As Marian had talked to her of the house in Wiesbaden and the picture on the wall—of the peasant girl knitting in the sunshine—she had seen, as by revelation, through a rift in the clouds which separated her from the past—the picture on the wall, in its pretty Florentine frame, and knew that it resembled the pale, sweet face which came to her so often and was so real to her. Was it her old home Marian was describing? Had she lived there once, when the house consisted of only two or three rooms? and was that a picture of her mother, left there she knew not how or why? These were the thoughts crowding each other so fast in her brain when the faintness and pallor crept over her and the objects about her began to seem unreal. But the cold water revived her, and she was soon herself again, listening while Marian talked of heat and sun-strokes, with an evident forgetfulness of the peasant girl knitting in the sunshine; but Jerrie soon recurred to the subject and asked, rather abruptly: ’Was there a stove in that house—a tall, white stove, in a corner of one of the old rooms—say the kitchen—and a high-backed settee?’
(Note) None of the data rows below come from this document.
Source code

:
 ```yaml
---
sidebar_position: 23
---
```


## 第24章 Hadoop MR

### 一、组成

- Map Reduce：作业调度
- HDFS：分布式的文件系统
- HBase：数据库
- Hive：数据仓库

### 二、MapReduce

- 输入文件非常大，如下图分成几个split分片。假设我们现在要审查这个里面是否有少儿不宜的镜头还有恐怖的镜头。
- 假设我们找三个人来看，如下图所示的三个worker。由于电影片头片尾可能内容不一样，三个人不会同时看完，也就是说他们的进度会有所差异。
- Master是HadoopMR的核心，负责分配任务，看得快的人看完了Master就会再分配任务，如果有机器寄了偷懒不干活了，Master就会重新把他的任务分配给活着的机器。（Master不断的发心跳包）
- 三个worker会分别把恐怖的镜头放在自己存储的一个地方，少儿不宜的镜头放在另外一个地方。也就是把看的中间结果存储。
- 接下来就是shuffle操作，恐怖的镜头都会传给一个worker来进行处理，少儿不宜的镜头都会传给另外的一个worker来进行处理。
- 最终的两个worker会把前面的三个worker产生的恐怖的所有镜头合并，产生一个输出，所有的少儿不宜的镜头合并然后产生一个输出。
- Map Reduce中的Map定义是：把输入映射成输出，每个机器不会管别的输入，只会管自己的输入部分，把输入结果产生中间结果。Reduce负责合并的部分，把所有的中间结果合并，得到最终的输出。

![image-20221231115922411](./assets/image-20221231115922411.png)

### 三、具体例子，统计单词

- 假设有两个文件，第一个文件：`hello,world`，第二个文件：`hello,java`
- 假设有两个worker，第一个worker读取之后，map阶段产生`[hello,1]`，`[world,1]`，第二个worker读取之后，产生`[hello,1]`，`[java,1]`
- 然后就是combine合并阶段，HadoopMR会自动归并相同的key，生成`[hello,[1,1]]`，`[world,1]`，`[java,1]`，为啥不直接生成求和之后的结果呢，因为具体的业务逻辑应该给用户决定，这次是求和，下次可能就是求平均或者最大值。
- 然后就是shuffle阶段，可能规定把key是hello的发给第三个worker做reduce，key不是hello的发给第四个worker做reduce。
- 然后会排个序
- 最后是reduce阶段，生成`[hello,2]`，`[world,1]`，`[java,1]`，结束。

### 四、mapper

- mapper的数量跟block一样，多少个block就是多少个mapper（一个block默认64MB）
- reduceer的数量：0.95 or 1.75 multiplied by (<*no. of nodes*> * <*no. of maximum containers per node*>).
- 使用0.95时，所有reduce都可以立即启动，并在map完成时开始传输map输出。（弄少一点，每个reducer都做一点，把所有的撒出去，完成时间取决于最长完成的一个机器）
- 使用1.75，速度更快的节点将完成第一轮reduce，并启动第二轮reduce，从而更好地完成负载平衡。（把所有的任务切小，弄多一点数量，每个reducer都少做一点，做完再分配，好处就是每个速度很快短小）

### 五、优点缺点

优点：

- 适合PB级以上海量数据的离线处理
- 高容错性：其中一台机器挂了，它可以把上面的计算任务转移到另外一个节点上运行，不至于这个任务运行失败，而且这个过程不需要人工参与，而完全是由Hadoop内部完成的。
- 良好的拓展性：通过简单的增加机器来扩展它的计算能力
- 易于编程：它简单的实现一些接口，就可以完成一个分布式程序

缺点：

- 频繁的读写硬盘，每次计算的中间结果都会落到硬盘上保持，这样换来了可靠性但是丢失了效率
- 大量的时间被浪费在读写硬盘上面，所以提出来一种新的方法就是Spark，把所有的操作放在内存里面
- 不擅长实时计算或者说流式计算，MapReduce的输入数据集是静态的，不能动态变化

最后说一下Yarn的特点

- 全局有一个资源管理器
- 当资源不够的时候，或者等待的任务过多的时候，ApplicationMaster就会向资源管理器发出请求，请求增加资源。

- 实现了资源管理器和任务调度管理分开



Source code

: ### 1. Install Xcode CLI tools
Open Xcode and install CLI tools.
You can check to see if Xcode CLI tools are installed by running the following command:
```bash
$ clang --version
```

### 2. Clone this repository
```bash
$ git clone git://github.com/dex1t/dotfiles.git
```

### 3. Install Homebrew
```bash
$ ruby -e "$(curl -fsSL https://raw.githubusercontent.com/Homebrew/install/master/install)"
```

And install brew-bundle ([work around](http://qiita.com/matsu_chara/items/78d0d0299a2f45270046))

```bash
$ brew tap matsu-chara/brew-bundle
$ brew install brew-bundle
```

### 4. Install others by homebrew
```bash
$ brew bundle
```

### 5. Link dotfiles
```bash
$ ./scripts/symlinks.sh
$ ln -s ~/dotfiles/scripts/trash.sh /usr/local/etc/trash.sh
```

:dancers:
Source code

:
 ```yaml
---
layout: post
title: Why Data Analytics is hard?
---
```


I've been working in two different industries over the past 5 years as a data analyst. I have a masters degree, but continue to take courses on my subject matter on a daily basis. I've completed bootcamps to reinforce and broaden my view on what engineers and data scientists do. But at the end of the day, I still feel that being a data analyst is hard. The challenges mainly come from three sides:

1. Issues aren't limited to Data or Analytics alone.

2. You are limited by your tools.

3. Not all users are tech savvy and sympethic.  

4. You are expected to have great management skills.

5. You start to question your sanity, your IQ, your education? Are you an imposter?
Marian stared at her a moment in surprise, and then replied:
’Oh, I know what you mean—those unwieldy things in which they sometimes put the wood from the hall. No; there was nothing of that kind, though there was an old settee by the kitchen fire-place, but not a tall stove. Mr. Carter had modernized the house, and set up a real Yankee stove—Stewart’s, I think they called it.’
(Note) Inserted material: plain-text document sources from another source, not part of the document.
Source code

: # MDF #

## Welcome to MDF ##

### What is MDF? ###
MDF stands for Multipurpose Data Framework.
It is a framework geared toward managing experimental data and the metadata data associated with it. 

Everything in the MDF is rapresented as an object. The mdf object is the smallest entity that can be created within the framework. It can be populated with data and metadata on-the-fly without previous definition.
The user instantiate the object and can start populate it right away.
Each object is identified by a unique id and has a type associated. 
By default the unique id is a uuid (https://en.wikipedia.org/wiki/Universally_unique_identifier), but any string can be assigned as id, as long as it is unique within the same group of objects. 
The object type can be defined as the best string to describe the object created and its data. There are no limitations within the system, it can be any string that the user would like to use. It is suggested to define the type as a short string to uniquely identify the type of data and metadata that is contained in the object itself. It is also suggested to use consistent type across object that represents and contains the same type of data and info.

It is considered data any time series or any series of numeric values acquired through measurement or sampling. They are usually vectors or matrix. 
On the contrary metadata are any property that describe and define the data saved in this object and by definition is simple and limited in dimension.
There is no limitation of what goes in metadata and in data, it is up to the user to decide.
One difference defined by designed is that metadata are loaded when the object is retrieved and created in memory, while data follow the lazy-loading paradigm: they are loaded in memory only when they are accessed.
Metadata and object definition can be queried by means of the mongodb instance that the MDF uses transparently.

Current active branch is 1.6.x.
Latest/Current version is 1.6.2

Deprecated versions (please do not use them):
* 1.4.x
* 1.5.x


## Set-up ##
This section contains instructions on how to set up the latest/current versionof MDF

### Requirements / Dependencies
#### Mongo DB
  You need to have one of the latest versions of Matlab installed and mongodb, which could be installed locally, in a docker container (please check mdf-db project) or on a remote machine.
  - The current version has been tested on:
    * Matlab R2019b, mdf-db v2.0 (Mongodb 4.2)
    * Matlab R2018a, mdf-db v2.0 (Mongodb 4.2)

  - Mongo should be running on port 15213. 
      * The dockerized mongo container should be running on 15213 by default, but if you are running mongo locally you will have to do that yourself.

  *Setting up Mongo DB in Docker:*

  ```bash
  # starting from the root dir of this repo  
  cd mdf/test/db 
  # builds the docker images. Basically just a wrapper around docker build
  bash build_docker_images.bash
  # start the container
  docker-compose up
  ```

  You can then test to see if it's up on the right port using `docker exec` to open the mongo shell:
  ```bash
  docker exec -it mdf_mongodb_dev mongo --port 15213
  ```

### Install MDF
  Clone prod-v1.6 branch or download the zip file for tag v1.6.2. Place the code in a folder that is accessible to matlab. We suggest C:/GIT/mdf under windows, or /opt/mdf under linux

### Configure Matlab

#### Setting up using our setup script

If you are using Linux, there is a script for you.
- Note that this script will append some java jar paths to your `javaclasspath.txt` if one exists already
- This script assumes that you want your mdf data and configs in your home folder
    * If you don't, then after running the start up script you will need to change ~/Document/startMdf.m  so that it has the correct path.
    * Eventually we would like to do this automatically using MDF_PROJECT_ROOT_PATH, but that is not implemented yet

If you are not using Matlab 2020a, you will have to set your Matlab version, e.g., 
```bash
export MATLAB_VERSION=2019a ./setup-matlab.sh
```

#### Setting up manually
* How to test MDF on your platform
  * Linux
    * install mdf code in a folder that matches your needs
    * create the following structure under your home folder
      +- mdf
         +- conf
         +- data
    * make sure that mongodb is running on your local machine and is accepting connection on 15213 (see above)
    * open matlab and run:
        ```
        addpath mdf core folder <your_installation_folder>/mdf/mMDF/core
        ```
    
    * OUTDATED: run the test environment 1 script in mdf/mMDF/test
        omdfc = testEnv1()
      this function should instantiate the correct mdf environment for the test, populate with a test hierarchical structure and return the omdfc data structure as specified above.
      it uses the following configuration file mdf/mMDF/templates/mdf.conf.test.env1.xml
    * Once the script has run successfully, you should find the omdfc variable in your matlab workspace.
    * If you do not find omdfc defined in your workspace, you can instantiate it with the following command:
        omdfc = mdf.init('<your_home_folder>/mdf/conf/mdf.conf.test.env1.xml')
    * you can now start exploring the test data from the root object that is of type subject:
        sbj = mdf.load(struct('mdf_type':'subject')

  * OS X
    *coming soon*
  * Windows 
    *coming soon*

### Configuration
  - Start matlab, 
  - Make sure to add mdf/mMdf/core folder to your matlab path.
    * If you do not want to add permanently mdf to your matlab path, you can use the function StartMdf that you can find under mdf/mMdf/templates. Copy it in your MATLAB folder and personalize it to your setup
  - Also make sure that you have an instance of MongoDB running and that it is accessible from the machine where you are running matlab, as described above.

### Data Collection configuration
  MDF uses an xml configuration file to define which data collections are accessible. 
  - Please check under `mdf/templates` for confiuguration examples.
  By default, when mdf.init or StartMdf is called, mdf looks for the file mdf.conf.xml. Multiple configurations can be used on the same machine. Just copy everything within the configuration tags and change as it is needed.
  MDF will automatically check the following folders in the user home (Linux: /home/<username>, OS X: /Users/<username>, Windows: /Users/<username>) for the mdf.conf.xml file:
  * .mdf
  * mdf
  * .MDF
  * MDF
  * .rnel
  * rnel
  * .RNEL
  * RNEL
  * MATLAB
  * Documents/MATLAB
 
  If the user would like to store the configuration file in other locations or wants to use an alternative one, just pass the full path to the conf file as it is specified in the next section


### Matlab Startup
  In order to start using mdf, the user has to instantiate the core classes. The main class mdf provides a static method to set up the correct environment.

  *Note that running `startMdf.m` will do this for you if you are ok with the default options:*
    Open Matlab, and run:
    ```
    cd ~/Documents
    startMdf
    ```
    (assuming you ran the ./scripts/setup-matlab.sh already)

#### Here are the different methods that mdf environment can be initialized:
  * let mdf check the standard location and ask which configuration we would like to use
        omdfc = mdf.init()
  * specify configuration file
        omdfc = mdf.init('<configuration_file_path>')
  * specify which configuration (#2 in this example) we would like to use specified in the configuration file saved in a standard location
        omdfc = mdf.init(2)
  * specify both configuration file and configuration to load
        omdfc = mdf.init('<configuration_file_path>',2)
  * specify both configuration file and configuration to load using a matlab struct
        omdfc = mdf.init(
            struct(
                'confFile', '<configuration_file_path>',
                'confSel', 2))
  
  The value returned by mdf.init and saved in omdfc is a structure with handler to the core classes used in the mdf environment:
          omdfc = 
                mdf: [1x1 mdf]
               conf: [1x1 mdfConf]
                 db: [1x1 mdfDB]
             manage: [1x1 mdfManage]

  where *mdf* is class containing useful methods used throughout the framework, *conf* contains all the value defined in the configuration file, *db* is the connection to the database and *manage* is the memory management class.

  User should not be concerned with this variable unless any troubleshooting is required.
‘Was the picture in the kitchen?’ Jerrie asked next.
‘No,’ Marian replied, ’it was in a little, low apartment which must once have been the best room.’
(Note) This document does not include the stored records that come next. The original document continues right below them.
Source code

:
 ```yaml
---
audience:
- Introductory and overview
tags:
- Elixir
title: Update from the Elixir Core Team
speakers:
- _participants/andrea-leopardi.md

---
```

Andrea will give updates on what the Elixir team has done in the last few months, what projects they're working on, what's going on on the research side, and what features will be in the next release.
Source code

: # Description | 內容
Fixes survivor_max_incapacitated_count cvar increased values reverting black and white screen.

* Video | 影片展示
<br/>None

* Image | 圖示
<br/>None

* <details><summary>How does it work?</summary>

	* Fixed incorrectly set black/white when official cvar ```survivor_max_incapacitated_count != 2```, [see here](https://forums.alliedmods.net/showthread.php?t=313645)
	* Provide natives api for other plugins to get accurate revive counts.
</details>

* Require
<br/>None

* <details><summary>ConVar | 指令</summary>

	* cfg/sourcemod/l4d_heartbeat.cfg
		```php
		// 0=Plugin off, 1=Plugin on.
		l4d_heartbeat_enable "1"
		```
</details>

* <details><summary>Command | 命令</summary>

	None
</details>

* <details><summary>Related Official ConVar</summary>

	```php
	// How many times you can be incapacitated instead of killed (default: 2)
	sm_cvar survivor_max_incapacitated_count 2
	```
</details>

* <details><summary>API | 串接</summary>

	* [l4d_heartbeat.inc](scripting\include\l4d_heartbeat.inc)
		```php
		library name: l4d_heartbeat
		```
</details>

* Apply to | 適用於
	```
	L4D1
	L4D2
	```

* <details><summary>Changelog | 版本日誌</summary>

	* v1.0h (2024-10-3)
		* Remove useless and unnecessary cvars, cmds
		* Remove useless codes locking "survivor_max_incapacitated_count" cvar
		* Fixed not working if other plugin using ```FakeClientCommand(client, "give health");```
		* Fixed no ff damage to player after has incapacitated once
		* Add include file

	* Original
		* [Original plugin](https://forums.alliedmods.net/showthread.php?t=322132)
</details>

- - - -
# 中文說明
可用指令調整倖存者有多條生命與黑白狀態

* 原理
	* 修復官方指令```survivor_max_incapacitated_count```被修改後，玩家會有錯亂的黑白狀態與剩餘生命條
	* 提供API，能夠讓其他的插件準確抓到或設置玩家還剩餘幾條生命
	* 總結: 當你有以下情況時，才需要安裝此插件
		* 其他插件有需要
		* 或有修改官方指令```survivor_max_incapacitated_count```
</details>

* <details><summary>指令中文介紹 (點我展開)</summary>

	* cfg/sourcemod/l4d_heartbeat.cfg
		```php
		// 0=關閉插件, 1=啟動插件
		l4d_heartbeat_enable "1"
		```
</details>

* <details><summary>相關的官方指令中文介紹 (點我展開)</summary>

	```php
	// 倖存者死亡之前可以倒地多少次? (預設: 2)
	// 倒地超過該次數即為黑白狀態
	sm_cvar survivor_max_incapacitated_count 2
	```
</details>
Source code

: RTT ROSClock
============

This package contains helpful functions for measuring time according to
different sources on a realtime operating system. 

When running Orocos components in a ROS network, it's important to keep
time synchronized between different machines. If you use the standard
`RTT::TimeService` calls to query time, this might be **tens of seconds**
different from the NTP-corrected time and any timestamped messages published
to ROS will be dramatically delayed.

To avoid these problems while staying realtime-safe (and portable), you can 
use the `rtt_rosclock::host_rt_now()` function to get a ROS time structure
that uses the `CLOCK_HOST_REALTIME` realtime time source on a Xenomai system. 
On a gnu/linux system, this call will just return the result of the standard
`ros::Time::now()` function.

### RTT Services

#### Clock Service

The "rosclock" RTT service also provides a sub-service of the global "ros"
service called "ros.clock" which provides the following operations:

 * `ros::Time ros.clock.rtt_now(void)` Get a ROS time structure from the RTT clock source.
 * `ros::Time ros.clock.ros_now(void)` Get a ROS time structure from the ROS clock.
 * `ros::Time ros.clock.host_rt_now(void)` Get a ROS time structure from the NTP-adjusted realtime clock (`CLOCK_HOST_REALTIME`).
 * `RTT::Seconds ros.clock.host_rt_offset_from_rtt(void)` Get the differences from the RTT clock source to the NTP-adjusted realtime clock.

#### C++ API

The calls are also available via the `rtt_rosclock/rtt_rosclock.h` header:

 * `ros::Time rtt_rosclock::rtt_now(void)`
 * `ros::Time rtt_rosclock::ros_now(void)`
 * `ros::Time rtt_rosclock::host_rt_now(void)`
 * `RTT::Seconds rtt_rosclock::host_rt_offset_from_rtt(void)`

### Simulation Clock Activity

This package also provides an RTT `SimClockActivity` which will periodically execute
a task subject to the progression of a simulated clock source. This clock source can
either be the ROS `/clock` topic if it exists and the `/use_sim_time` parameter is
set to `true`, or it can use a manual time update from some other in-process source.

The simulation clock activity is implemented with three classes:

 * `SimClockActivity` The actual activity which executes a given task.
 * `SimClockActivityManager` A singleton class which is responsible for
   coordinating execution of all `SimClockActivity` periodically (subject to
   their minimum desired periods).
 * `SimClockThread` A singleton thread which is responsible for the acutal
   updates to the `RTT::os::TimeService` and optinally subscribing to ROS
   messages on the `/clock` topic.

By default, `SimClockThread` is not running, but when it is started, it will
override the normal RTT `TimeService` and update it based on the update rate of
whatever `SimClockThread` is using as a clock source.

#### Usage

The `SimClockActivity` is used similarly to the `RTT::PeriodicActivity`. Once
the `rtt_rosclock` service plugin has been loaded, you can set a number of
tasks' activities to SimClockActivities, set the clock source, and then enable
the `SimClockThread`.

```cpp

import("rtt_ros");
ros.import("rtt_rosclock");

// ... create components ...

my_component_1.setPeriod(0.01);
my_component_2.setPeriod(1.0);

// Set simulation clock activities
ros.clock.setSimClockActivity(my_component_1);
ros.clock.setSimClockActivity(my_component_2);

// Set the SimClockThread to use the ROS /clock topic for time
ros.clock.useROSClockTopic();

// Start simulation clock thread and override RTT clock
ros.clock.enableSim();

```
’And was there no theory with regard to it! It seems strange that any one should leave it there if he cared for it,’ Jerrie said.
‘Yes, it does,’ Marian replied; ’but all Mr. Carter knew was that the people of whom he bought the house said the portrait was there when they took possession, and that it had been left to apply on the back rent; also that the original was dead. He (Mr. Carter) had bought the picture with the house, and offered to take it down, but I would not let him. It was such a sweet, sunny, happy face that it did me good to look at it, and wonder who the young girl was, and if her life were ever linked with that of the stranger watching her.’
Again the faintness came upon Jerrie, for she could see so plainly on the sombre wall the picture of the sweet-faced girl, with the long stocking in her lap—a very long stocking she felt sure it was, but dared not ask, lest they should think her question a strange one. Of the stranger in the back yard watching the young girl she had no recollection, but her heart beat wildly as she thought:
‘Was that Mr. Arthur, and was the young girl Gretchen?’
How fast the lines touching her past had widened about her since she first saw the likeness in the mirror, and her confused memories of the past began to take shape and assume a tangible form.